Dataset entries:
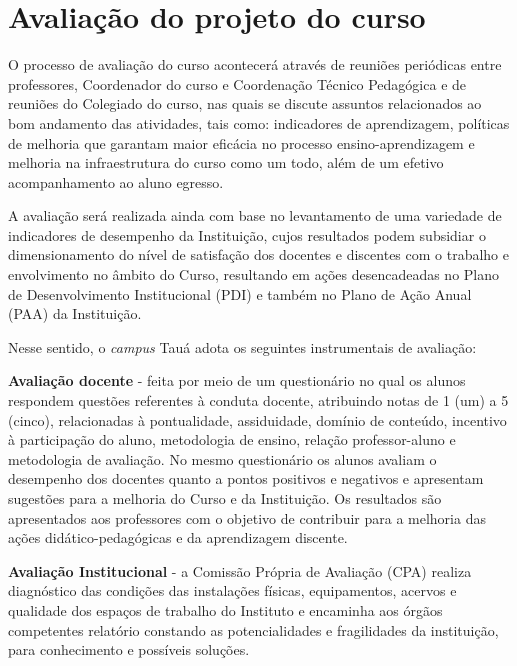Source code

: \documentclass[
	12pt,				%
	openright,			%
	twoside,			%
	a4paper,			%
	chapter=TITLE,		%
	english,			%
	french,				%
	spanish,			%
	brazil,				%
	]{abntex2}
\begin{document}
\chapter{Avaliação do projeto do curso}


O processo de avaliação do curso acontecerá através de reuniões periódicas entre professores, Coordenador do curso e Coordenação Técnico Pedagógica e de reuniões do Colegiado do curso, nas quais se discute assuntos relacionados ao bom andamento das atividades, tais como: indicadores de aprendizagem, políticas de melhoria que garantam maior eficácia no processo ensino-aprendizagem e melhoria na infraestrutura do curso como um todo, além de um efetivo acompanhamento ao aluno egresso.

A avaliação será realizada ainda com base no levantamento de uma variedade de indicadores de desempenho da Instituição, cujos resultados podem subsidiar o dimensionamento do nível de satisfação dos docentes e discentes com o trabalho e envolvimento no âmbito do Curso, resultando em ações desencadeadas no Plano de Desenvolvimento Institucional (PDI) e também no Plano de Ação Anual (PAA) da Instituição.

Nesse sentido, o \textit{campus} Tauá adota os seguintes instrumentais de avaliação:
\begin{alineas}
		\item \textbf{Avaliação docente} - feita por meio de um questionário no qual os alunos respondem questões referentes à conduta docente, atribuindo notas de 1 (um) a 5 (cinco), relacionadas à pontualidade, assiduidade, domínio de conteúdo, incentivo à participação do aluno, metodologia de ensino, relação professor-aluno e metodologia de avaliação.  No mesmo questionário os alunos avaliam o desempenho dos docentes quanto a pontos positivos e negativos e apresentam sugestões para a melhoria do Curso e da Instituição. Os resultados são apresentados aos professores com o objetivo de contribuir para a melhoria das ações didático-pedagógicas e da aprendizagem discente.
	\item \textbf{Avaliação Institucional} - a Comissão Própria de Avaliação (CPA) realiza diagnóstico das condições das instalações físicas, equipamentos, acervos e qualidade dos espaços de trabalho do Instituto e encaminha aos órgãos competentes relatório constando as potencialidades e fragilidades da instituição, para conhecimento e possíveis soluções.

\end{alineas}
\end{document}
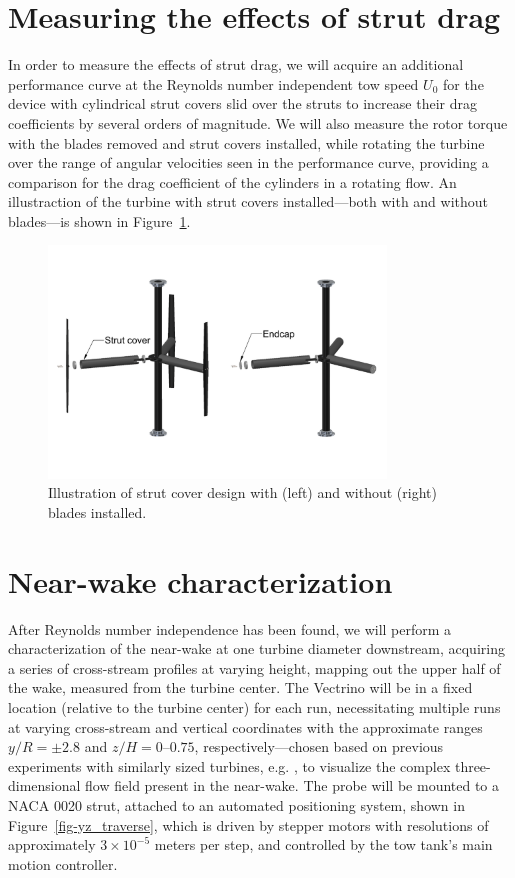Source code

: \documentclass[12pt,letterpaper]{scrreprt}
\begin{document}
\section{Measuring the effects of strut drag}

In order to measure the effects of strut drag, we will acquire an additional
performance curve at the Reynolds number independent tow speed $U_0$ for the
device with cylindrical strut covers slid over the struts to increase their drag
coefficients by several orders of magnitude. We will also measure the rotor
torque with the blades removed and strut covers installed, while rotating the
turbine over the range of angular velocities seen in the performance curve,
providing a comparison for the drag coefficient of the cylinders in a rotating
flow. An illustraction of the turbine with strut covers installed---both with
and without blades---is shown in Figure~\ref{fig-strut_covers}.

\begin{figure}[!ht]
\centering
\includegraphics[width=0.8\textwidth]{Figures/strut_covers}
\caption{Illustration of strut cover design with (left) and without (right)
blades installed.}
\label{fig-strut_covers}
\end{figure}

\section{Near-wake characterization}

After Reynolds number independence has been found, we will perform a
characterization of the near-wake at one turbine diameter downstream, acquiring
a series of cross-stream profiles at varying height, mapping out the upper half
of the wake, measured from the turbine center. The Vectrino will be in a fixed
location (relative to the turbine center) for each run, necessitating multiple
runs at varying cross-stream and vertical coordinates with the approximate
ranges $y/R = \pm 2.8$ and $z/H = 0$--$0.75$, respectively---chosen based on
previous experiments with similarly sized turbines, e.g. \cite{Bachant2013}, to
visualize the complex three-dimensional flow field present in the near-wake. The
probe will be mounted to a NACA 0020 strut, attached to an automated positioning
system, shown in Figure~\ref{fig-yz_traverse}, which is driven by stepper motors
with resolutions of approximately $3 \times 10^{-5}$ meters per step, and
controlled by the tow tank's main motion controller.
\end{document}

What you need to do: Lines holding the word "documentclass" are the answer; copy each one from the records above.

Solution to this task:
: \documentclass[
: \documentclass[12pt,letterpaper]{scrreprt}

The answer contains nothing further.